▶ Provided data:

::::::::::

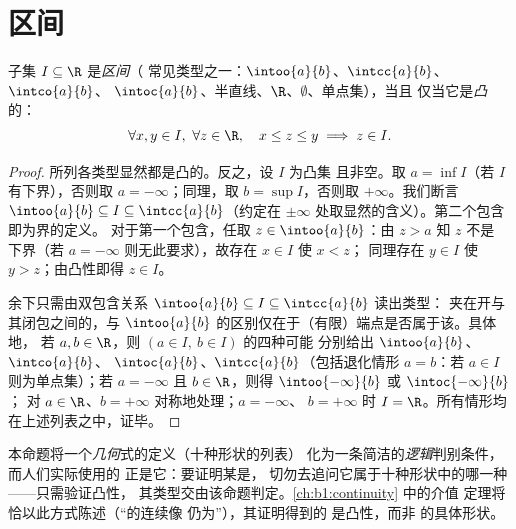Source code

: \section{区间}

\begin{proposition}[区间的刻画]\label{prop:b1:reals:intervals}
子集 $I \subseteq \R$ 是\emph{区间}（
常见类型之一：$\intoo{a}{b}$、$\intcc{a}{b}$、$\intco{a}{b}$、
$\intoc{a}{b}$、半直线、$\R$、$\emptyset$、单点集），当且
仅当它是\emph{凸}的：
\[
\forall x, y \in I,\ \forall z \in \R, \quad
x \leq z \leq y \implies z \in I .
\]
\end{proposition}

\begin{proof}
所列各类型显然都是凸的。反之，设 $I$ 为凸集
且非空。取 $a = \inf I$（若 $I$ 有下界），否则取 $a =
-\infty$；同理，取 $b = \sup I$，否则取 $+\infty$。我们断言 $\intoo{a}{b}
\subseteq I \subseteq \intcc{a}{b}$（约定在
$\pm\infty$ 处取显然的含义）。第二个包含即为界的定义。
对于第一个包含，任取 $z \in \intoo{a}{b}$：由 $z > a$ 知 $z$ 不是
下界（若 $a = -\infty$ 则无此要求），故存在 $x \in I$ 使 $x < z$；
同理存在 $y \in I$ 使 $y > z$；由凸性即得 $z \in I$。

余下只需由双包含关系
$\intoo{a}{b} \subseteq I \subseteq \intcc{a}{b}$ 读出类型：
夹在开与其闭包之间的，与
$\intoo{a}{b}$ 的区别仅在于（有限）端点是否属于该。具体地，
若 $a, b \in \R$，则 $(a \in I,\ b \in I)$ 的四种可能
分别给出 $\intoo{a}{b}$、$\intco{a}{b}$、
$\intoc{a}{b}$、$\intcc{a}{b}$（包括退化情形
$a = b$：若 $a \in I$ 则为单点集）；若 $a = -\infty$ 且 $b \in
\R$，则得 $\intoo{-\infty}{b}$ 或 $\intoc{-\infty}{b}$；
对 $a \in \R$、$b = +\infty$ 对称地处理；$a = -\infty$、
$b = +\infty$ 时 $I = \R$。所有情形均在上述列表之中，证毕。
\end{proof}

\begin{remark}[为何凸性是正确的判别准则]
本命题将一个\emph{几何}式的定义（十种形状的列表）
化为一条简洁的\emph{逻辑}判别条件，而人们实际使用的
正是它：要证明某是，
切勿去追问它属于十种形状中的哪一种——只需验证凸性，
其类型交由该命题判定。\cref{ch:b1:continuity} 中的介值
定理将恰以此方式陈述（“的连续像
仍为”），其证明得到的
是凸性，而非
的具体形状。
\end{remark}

::::::::::

▶ How to complete this task: Wherever "remark" turns up in the records, copy the whole line.

▶ Answer for the task:
\begin{remark}[为何凸性是正确的判别准则]
\end{remark}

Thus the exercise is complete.